◆ Exercise objective:
Set the records down again. Match every line exactly.

◆ Data shown:
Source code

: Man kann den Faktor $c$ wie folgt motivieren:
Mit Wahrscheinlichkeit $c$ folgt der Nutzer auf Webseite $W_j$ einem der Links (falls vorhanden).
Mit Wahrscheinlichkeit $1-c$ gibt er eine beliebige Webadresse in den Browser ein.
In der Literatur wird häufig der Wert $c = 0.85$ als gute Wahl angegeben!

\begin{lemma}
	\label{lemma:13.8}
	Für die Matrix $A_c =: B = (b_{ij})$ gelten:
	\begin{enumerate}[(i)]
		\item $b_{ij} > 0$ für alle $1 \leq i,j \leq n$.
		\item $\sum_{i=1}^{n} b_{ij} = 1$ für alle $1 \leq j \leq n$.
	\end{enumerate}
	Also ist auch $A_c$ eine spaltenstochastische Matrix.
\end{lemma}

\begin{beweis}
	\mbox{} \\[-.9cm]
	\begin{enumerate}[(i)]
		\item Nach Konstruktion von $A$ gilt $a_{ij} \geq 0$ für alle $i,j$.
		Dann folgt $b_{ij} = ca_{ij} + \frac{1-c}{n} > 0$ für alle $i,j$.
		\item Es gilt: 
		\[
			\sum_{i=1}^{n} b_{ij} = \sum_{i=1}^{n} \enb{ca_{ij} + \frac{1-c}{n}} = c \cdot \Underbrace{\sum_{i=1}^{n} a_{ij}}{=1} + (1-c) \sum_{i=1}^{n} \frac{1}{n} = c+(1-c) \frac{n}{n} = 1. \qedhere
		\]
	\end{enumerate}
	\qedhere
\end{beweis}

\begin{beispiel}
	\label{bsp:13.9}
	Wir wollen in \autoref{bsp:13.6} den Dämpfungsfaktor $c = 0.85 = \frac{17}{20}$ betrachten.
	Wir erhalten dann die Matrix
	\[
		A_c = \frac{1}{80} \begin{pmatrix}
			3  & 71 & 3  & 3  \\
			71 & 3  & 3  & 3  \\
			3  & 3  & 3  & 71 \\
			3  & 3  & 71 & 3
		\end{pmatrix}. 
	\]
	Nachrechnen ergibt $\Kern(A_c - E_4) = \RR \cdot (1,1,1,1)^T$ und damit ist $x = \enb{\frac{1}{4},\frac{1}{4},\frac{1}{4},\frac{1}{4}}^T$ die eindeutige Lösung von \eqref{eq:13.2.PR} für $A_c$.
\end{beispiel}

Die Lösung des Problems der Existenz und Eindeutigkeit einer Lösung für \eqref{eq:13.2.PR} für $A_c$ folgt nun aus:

◆ Output:
Source code

: Man kann den Faktor $c$ wie folgt motivieren:
Mit Wahrscheinlichkeit $c$ folgt der Nutzer auf Webseite $W_j$ einem der Links (falls vorhanden).
Mit Wahrscheinlichkeit $1-c$ gibt er eine beliebige Webadresse in den Browser ein.
In der Literatur wird häufig der Wert $c = 0.85$ als gute Wahl angegeben!

\begin{lemma}
	\label{lemma:13.8}
	Für die Matrix $A_c =: B = (b_{ij})$ gelten:
	\begin{enumerate}[(i)]
		\item $b_{ij} > 0$ für alle $1 \leq i,j \leq n$.
		\item $\sum_{i=1}^{n} b_{ij} = 1$ für alle $1 \leq j \leq n$.
	\end{enumerate}
	Also ist auch $A_c$ eine spaltenstochastische Matrix.
\end{lemma}

\begin{beweis}
	\mbox{} \\[-.9cm]
	\begin{enumerate}[(i)]
		\item Nach Konstruktion von $A$ gilt $a_{ij} \geq 0$ für alle $i,j$.
		Dann folgt $b_{ij} = ca_{ij} + \frac{1-c}{n} > 0$ für alle $i,j$.
		\item Es gilt: 
		\[
			\sum_{i=1}^{n} b_{ij} = \sum_{i=1}^{n} \enb{ca_{ij} + \frac{1-c}{n}} = c \cdot \Underbrace{\sum_{i=1}^{n} a_{ij}}{=1} + (1-c) \sum_{i=1}^{n} \frac{1}{n} = c+(1-c) \frac{n}{n} = 1. \qedhere
		\]
	\end{enumerate}
	\qedhere
\end{beweis}

\begin{beispiel}
	\label{bsp:13.9}
	Wir wollen in \autoref{bsp:13.6} den Dämpfungsfaktor $c = 0.85 = \frac{17}{20}$ betrachten.
	Wir erhalten dann die Matrix
	\[
		A_c = \frac{1}{80} \begin{pmatrix}
			3  & 71 & 3  & 3  \\
			71 & 3  & 3  & 3  \\
			3  & 3  & 3  & 71 \\
			3  & 3  & 71 & 3
		\end{pmatrix}. 
	\]
	Nachrechnen ergibt $\Kern(A_c - E_4) = \RR \cdot (1,1,1,1)^T$ und damit ist $x = \enb{\frac{1}{4},\frac{1}{4},\frac{1}{4},\frac{1}{4}}^T$ die eindeutige Lösung von \eqref{eq:13.2.PR} für $A_c$.
\end{beispiel}

Die Lösung des Problems der Existenz und Eindeutigkeit einer Lösung für \eqref{eq:13.2.PR} für $A_c$ folgt nun aus:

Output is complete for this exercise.